Work to complete:
Whenever the word "Blacklist" shows up in a line of the data, copy that line.

Records for this task:
►

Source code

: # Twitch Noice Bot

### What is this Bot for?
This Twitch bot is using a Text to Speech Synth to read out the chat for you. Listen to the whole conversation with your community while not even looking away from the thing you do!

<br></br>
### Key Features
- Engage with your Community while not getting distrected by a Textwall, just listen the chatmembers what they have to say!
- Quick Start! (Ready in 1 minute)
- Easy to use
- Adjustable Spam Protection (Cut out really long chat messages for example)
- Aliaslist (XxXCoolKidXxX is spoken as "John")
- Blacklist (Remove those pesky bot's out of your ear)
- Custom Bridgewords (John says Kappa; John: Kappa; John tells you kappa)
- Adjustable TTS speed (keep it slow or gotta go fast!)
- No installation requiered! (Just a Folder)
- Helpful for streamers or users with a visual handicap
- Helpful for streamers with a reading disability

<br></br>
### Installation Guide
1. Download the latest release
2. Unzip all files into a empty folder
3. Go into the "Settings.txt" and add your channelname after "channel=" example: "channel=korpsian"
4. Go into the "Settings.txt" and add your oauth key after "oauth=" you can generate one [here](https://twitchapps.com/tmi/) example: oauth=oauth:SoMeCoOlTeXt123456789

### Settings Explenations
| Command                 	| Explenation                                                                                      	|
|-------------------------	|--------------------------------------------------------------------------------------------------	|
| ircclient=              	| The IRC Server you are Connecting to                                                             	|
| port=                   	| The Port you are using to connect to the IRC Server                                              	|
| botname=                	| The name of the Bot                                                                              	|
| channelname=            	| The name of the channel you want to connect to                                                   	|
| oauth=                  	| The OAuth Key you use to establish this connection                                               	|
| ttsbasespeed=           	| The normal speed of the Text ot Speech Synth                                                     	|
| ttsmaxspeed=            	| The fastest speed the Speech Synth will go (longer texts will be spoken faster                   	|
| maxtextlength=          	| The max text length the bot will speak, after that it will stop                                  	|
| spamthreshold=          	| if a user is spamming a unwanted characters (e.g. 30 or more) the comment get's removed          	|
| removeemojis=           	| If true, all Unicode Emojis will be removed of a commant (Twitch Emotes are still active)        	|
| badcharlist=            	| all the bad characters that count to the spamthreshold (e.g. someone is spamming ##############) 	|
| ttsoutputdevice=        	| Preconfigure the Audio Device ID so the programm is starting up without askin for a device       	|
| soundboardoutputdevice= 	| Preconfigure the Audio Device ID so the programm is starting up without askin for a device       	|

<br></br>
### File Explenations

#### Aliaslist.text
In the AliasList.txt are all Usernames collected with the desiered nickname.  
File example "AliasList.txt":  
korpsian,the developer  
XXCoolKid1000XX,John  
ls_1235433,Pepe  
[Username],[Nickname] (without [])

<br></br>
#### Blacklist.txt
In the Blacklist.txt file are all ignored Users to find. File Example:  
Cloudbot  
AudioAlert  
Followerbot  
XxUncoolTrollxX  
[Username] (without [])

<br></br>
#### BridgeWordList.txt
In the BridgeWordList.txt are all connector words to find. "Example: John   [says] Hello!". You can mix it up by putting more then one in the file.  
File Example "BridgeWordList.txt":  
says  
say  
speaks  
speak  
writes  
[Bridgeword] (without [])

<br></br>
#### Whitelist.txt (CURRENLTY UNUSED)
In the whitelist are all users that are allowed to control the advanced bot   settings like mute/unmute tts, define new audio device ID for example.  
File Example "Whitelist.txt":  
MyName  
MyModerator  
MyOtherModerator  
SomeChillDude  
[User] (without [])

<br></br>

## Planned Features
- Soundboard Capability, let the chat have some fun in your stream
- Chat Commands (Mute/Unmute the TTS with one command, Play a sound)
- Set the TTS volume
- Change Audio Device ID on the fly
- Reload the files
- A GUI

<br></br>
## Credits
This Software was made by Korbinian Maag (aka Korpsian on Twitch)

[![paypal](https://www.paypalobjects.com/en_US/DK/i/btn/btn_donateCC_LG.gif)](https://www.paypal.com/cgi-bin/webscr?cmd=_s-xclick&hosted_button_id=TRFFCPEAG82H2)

◄

Solution to this task:
- Blacklist (Remove those pesky bot's out of your ear)
#### Blacklist.txt
In the Blacklist.txt file are all ignored Users to find. File Example:  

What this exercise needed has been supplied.